Saturday, July 2, 2016
How to Grow Rhododendrons and Azaleas
Rhododendrons and Azaleas prefer locations where they receive semi or dappled shade. They will grow in open spaces, but prefer morning sun with protection from the hot afternoon sun.
Rhododendrons and Azaleas prefer a slightly acidic soil (pH 3-6) that is well-draining and high in organic matter.
Prior to planting, feed the soil with compost and aged manure in order to condition the soil and improve moisture retention.
* Do NOT plant Rhododendrons and Azaleas in concrete or brick pots or containers as the lime in the mortar can leach into the soil, making it alkaline.
Rhododendrons and Azaleas are surface-rooting plants, so therefore do not need deep soil in order to thrive. 30 to 40 centimetres is adequate.
With new plants it is important to gently tease out the roots prior to planting to help them establish themselves well.
After positioning the plant in the prepared hole, backfill, mulch and water well with a seaweed solution.
Rhododendrons and Azaleas can be pruned once they have finished blooming. They can be fed with either a pellet-form of organic plant food, or in slow-release granular form.
Follow this with a fresh layer of organic mulch to reduce soil evaporation.
Fertilize again in Autumn to encourage strong, healthy plants.
Rhododendrons and Azaleas can be pruned to remove diseased and/or damaged branches or foliage, and to shape them after flowering.
Azaleas respond well to pruning and make perfect specimens for growing as hedges or trimmed into standards.

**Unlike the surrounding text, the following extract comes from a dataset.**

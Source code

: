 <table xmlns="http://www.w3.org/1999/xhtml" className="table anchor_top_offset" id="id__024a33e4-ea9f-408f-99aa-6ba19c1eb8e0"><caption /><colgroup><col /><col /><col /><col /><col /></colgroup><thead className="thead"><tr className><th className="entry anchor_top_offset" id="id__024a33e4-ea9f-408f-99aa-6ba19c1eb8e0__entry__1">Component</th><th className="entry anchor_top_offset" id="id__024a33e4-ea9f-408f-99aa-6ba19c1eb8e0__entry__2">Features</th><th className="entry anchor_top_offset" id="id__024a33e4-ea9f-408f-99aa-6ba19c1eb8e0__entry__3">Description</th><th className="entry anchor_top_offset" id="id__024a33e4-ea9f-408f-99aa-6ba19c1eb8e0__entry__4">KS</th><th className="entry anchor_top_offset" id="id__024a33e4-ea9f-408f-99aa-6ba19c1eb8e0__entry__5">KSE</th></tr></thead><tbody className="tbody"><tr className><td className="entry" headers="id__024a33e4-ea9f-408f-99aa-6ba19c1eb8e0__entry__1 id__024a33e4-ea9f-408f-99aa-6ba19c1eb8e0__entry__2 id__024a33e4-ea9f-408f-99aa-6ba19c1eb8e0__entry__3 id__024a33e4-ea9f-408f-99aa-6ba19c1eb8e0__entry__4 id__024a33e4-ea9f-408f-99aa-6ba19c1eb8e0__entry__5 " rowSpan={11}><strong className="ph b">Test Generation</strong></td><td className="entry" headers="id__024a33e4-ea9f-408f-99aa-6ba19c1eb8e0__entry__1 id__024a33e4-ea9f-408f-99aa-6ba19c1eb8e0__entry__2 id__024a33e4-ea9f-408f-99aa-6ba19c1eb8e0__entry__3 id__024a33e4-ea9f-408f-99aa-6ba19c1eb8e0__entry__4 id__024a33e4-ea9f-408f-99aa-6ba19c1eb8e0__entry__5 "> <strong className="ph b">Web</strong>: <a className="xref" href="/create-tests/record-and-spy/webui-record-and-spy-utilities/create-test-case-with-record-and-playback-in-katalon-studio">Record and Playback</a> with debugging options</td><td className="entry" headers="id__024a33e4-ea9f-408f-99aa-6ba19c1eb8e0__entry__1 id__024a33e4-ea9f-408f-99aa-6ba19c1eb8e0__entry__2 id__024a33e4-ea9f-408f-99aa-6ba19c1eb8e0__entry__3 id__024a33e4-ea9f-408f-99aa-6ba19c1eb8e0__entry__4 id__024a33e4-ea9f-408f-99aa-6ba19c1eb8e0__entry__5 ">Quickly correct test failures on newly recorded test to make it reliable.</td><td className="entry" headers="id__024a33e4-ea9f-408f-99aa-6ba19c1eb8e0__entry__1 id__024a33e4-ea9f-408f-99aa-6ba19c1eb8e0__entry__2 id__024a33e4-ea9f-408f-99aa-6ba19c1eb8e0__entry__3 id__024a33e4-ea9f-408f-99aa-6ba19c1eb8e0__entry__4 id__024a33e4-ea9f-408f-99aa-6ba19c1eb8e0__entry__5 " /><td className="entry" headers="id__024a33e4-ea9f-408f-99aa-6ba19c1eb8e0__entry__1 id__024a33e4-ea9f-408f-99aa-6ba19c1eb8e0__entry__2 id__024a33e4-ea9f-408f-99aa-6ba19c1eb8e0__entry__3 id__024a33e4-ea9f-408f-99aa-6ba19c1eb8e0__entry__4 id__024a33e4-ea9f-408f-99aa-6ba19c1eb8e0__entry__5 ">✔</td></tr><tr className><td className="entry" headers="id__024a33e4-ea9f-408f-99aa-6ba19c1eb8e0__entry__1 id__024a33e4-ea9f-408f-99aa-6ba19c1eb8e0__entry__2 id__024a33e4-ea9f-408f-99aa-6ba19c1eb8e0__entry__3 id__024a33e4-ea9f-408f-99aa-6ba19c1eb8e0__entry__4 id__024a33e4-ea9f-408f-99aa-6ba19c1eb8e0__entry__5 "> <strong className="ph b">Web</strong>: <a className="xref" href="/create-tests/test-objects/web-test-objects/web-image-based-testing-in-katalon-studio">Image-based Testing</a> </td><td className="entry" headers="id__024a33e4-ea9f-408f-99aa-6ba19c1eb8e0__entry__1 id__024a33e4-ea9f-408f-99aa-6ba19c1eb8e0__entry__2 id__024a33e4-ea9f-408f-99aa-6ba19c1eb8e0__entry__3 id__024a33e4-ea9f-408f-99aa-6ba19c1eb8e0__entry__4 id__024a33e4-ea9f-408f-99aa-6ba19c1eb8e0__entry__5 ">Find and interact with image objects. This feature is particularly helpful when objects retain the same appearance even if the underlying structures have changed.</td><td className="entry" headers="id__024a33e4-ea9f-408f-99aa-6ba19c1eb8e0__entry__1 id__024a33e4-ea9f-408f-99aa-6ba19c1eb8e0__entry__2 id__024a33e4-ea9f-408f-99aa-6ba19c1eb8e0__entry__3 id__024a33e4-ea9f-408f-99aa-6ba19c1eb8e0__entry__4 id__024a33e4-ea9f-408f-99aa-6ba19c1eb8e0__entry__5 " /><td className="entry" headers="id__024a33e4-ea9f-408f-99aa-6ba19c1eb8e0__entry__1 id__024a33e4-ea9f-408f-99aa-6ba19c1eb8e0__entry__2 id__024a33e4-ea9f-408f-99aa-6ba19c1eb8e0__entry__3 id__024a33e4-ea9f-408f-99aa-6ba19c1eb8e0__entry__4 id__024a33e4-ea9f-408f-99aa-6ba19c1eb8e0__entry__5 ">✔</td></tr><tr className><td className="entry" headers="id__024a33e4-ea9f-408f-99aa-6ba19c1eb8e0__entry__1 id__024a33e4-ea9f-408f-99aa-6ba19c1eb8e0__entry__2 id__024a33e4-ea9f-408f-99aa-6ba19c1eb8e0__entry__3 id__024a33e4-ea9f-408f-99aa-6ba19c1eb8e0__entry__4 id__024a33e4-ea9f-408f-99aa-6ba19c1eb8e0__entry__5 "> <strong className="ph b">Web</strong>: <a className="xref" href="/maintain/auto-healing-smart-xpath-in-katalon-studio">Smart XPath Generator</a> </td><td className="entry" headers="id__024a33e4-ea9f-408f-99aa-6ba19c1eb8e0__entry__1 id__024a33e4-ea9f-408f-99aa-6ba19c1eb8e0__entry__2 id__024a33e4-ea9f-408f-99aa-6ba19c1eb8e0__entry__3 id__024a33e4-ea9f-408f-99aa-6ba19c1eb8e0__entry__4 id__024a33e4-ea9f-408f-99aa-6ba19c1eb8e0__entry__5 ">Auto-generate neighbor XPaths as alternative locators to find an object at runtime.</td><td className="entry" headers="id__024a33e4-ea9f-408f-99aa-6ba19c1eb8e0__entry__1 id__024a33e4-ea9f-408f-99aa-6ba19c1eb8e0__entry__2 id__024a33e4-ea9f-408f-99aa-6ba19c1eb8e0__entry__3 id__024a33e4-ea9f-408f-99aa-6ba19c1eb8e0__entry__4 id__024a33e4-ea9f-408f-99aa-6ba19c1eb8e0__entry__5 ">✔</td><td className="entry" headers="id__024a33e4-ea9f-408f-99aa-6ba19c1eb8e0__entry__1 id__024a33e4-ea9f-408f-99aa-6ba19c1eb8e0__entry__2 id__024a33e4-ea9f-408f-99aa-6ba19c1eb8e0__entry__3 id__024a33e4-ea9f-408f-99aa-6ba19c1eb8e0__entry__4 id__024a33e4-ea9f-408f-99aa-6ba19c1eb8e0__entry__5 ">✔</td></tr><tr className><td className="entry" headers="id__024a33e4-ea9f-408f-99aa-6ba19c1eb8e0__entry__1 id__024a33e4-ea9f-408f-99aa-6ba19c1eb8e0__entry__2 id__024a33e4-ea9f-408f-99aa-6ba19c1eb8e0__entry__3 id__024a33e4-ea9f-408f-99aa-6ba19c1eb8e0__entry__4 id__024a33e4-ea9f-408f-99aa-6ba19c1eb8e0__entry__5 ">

Rhododendrons however, should only be pruned very lightly and only if needed.
Pests and Diseases
Rhododendrons and Azaleas are both prone to pests and diseases.
Petal blight is a fungal disease that turns the flowers brown. The easiest solution is to pick off the affected flowers. Petal blight can also be combated with the use of a commercial or organic fungicide.
Azaleas can be prone to ‘lace bug’ infestations, which causes brown spots under the leaves. A symptom to look out for is leaves suddenly turning a silver colour. An organic solution is ‘glue spray’ and ‘oil spray’ amongst others. Commercially, Pyrethrum spray is appropriate to use to combat Azalea lace bug.
Tips for growing Rhododendrons and Azaleas
When planting your Azaleas and Rhododendrons, choose a forecast period of several cool, overcast days. Plant either early or late in the day, avoiding the midday sun. Do not plant in hot or windy weather as moisture loss from the leaves is best avoided.